◆ **What you have to do**: Every line below needs to be returned exactly as written.

◆ **Given data**:
-------------------------

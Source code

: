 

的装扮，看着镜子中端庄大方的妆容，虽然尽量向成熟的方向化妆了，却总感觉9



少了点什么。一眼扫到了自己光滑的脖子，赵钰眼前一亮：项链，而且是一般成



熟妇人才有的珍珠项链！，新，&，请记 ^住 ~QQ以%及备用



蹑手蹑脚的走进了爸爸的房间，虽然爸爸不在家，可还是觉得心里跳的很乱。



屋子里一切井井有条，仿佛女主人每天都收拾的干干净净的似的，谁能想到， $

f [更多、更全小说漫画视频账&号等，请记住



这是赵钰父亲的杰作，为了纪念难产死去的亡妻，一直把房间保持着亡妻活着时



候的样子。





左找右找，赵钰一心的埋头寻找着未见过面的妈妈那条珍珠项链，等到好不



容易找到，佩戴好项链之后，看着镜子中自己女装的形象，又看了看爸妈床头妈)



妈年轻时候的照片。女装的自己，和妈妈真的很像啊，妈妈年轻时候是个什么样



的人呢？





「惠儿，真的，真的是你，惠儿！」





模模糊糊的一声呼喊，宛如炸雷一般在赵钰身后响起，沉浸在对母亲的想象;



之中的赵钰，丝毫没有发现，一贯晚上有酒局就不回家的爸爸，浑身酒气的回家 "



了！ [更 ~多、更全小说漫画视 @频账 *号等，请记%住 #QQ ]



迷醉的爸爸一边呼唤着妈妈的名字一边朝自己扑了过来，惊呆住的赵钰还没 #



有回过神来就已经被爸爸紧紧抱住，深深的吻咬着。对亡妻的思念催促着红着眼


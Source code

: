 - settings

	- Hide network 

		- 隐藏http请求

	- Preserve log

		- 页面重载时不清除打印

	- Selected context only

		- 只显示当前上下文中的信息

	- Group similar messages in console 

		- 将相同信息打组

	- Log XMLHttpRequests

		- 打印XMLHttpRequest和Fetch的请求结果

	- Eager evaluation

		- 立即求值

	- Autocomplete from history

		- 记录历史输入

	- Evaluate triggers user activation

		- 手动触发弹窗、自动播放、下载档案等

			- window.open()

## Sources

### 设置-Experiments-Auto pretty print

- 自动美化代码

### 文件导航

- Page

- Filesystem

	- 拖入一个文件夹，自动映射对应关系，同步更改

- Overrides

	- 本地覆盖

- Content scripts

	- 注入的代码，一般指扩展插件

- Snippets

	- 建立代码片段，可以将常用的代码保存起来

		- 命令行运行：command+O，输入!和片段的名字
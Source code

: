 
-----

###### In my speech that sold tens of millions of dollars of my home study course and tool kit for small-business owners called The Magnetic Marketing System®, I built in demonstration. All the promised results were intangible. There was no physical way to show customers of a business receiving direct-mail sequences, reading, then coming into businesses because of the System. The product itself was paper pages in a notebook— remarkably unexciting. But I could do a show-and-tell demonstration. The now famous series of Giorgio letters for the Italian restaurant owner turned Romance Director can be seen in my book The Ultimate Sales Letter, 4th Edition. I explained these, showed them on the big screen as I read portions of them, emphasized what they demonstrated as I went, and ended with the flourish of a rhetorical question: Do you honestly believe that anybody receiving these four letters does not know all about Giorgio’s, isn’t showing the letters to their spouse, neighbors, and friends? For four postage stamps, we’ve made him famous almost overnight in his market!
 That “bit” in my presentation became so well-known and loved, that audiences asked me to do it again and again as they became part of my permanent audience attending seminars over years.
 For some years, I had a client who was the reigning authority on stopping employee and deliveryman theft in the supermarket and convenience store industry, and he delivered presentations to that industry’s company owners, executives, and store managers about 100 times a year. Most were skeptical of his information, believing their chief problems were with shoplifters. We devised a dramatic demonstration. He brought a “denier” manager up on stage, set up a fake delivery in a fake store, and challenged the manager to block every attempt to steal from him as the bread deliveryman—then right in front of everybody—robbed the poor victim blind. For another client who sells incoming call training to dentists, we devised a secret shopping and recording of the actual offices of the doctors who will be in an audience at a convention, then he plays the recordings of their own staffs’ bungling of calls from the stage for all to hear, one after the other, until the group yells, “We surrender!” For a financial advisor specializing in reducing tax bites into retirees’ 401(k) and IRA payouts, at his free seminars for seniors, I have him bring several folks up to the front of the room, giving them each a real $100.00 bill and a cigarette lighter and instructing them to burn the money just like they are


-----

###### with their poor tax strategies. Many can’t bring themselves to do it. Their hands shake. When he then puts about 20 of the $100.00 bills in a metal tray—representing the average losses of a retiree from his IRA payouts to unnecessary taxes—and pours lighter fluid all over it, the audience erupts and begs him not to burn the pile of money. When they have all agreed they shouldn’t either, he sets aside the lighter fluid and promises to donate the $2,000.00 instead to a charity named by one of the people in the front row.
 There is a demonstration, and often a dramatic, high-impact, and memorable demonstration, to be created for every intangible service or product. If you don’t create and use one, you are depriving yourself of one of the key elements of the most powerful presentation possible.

-------------------------

◆ **Written response**:
Source code

: 

的装扮，看着镜子中端庄大方的妆容，虽然尽量向成熟的方向化妆了，却总感觉9



少了点什么。一眼扫到了自己光滑的脖子，赵钰眼前一亮：项链，而且是一般成



熟妇人才有的珍珠项链！，新，&，请记 ^住 ~QQ以%及备用



蹑手蹑脚的走进了爸爸的房间，虽然爸爸不在家，可还是觉得心里跳的很乱。



屋子里一切井井有条，仿佛女主人每天都收拾的干干净净的似的，谁能想到， $

f [更多、更全小说漫画视频账&号等，请记住



这是赵钰父亲的杰作，为了纪念难产死去的亡妻，一直把房间保持着亡妻活着时



候的样子。





左找右找，赵钰一心的埋头寻找着未见过面的妈妈那条珍珠项链，等到好不



容易找到，佩戴好项链之后，看着镜子中自己女装的形象，又看了看爸妈床头妈)



妈年轻时候的照片。女装的自己，和妈妈真的很像啊，妈妈年轻时候是个什么样



的人呢？





「惠儿，真的，真的是你，惠儿！」





模模糊糊的一声呼喊，宛如炸雷一般在赵钰身后响起，沉浸在对母亲的想象;



之中的赵钰，丝毫没有发现，一贯晚上有酒局就不回家的爸爸，浑身酒气的回家 "



了！ [更 ~多、更全小说漫画视 @频账 *号等，请记%住 #QQ ]



迷醉的爸爸一边呼唤着妈妈的名字一边朝自己扑了过来，惊呆住的赵钰还没 #



有回过神来就已经被爸爸紧紧抱住，深深的吻咬着。对亡妻的思念催促着红着眼


Source code

: - settings

	- Hide network 

		- 隐藏http请求

	- Preserve log

		- 页面重载时不清除打印

	- Selected context only

		- 只显示当前上下文中的信息

	- Group similar messages in console 

		- 将相同信息打组

	- Log XMLHttpRequests

		- 打印XMLHttpRequest和Fetch的请求结果

	- Eager evaluation

		- 立即求值

	- Autocomplete from history

		- 记录历史输入

	- Evaluate triggers user activation

		- 手动触发弹窗、自动播放、下载档案等

			- window.open()

## Sources

### 设置-Experiments-Auto pretty print

- 自动美化代码

### 文件导航

- Page

- Filesystem

	- 拖入一个文件夹，自动映射对应关系，同步更改

- Overrides

	- 本地覆盖

- Content scripts

	- 注入的代码，一般指扩展插件

- Snippets

	- 建立代码片段，可以将常用的代码保存起来

		- 命令行运行：command+O，输入!和片段的名字
Source code

: 
-----

###### In my speech that sold tens of millions of dollars of my home study course and tool kit for small-business owners called The Magnetic Marketing System®, I built in demonstration. All the promised results were intangible. There was no physical way to show customers of a business receiving direct-mail sequences, reading, then coming into businesses because of the System. The product itself was paper pages in a notebook— remarkably unexciting. But I could do a show-and-tell demonstration. The now famous series of Giorgio letters for the Italian restaurant owner turned Romance Director can be seen in my book The Ultimate Sales Letter, 4th Edition. I explained these, showed them on the big screen as I read portions of them, emphasized what they demonstrated as I went, and ended with the flourish of a rhetorical question: Do you honestly believe that anybody receiving these four letters does not know all about Giorgio’s, isn’t showing the letters to their spouse, neighbors, and friends? For four postage stamps, we’ve made him famous almost overnight in his market!
 That “bit” in my presentation became so well-known and loved, that audiences asked me to do it again and again as they became part of my permanent audience attending seminars over years.
 For some years, I had a client who was the reigning authority on stopping employee and deliveryman theft in the supermarket and convenience store industry, and he delivered presentations to that industry’s company owners, executives, and store managers about 100 times a year. Most were skeptical of his information, believing their chief problems were with shoplifters. We devised a dramatic demonstration. He brought a “denier” manager up on stage, set up a fake delivery in a fake store, and challenged the manager to block every attempt to steal from him as the bread deliveryman—then right in front of everybody—robbed the poor victim blind. For another client who sells incoming call training to dentists, we devised a secret shopping and recording of the actual offices of the doctors who will be in an audience at a convention, then he plays the recordings of their own staffs’ bungling of calls from the stage for all to hear, one after the other, until the group yells, “We surrender!” For a financial advisor specializing in reducing tax bites into retirees’ 401(k) and IRA payouts, at his free seminars for seniors, I have him bring several folks up to the front of the room, giving them each a real $100.00 bill and a cigarette lighter and instructing them to burn the money just like they are


-----

###### with their poor tax strategies. Many can’t bring themselves to do it. Their hands shake. When he then puts about 20 of the $100.00 bills in a metal tray—representing the average losses of a retiree from his IRA payouts to unnecessary taxes—and pours lighter fluid all over it, the audience erupts and begs him not to burn the pile of money. When they have all agreed they shouldn’t either, he sets aside the lighter fluid and promises to donate the $2,000.00 instead to a charity named by one of the people in the front row.
 There is a demonstration, and often a dramatic, high-impact, and memorable demonstration, to be created for every intangible service or product. If you don’t create and use one, you are depriving yourself of one of the key elements of the most powerful presentation possible.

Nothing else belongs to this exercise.